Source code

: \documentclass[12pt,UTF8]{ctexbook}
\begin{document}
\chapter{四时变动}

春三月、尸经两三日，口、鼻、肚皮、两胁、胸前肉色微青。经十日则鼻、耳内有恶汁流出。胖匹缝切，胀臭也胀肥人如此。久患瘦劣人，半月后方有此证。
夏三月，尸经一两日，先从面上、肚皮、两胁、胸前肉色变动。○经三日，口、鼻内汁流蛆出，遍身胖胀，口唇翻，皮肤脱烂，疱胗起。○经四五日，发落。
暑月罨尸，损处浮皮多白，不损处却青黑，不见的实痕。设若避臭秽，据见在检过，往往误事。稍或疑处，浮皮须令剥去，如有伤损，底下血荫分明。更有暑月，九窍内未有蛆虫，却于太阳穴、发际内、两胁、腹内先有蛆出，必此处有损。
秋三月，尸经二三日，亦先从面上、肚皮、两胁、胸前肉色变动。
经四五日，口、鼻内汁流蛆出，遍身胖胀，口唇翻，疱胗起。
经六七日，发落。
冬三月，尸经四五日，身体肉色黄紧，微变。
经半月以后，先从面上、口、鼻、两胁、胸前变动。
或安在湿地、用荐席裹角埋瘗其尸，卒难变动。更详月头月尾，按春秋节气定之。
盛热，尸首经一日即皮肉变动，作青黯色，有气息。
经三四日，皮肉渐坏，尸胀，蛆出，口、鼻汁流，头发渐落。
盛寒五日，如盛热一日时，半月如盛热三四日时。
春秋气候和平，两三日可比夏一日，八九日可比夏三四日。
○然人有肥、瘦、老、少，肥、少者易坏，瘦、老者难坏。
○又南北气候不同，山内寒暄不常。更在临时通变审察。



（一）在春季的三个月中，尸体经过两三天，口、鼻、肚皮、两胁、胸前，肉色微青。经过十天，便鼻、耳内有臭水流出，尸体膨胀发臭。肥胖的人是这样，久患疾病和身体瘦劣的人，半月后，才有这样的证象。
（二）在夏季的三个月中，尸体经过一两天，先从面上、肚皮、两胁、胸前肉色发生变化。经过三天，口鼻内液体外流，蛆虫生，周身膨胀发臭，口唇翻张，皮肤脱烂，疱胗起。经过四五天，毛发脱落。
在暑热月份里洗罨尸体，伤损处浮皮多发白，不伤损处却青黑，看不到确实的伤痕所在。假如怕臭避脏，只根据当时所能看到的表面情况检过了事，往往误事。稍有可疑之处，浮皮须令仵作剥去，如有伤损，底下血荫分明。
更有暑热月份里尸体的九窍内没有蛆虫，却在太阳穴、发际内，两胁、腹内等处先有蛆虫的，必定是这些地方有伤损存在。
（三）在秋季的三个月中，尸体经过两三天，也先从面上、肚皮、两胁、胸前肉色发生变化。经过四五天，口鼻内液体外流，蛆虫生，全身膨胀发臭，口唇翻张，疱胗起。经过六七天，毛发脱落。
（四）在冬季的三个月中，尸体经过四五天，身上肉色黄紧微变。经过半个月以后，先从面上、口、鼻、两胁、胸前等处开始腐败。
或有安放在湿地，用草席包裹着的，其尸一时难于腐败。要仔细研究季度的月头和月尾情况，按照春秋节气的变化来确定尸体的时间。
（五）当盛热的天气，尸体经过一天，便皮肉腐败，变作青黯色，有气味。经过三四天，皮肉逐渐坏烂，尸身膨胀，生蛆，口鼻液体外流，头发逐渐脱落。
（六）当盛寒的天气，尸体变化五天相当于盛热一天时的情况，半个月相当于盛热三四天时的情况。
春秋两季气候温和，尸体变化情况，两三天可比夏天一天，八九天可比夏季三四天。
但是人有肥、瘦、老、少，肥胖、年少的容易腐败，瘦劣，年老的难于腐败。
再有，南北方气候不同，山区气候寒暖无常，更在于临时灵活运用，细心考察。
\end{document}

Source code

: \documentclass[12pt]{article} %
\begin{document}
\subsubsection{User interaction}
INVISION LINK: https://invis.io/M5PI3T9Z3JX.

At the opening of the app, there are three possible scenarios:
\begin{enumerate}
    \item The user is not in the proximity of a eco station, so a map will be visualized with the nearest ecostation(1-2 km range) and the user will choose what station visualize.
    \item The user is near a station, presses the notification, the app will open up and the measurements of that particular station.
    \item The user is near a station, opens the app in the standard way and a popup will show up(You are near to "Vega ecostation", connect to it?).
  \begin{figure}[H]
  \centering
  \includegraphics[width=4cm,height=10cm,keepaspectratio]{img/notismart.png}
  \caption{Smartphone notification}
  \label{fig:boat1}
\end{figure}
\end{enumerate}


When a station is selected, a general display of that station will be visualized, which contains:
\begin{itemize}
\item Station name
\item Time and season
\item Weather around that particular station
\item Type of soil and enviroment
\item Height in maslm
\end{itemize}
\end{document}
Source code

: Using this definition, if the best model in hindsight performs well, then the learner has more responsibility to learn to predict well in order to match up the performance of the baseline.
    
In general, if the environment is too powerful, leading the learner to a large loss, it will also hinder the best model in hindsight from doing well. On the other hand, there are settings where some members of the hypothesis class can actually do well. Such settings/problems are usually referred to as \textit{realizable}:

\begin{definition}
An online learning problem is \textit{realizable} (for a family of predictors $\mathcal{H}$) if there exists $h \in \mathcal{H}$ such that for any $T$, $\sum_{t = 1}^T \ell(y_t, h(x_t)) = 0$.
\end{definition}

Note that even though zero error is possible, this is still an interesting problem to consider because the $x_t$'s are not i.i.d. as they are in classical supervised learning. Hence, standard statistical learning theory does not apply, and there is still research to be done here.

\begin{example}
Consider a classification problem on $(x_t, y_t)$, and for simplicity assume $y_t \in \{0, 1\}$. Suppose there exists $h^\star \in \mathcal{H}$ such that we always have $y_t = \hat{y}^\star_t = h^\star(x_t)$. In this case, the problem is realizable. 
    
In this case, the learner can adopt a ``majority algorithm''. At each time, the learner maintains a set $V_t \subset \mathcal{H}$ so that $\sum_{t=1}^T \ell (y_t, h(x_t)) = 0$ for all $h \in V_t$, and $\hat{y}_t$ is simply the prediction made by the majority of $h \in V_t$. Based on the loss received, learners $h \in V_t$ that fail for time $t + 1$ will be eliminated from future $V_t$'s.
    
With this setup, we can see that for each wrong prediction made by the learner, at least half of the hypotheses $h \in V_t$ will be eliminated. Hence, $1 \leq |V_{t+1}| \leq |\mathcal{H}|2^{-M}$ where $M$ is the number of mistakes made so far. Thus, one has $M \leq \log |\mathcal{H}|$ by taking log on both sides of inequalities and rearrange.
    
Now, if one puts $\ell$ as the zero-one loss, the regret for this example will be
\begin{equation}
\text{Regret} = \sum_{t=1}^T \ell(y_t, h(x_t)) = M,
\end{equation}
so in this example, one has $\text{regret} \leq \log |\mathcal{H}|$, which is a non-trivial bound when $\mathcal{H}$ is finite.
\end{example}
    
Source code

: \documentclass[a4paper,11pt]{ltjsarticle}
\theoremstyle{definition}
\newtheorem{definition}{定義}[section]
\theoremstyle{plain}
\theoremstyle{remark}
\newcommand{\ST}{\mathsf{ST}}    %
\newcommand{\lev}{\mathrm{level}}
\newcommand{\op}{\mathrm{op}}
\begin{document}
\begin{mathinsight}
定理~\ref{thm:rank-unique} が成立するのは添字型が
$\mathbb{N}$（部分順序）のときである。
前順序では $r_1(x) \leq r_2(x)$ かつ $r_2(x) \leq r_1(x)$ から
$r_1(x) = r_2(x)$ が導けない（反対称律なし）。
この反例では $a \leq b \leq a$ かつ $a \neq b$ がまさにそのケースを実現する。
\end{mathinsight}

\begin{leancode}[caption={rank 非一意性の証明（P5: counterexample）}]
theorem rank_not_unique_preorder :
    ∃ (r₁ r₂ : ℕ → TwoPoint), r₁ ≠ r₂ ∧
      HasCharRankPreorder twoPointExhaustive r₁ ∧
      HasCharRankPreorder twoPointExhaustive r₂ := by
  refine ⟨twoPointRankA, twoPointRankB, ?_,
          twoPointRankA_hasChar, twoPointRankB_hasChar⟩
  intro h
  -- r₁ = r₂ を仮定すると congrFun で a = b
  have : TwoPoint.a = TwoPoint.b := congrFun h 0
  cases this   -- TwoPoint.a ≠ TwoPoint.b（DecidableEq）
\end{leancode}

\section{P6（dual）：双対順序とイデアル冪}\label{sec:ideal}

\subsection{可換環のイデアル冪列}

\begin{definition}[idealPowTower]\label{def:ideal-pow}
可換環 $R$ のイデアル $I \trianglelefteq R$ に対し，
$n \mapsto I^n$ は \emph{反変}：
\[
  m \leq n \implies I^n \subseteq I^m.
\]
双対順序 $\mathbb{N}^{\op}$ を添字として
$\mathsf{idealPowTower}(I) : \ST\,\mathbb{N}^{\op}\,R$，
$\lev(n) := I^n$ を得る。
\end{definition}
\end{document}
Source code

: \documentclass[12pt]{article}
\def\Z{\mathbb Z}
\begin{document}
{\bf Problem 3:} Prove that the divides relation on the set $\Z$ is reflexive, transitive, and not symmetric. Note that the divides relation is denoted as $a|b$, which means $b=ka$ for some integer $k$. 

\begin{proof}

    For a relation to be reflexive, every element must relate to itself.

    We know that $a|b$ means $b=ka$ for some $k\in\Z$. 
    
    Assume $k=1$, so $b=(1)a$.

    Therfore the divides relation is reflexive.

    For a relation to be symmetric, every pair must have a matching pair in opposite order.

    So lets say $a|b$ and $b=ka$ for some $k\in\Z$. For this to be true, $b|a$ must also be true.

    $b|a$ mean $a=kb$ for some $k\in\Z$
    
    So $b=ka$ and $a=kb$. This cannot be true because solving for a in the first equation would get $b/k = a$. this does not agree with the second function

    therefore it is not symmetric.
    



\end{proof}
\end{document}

▶ _WHAT IS BEING ASKED_: Where a line in the material contains "have", copy that line.

▶ _YOUR RESPONSE_:
Consider a classification problem on $(x_t, y_t)$, and for simplicity assume $y_t \in \{0, 1\}$. Suppose there exists $h^\star \in \mathcal{H}$ such that we always have $y_t = \hat{y}^\star_t = h^\star(x_t)$. In this case, the problem is realizable. 
  have : TwoPoint.a = TwoPoint.b := congrFun h 0
    For a relation to be symmetric, every pair must have a matching pair in opposite order.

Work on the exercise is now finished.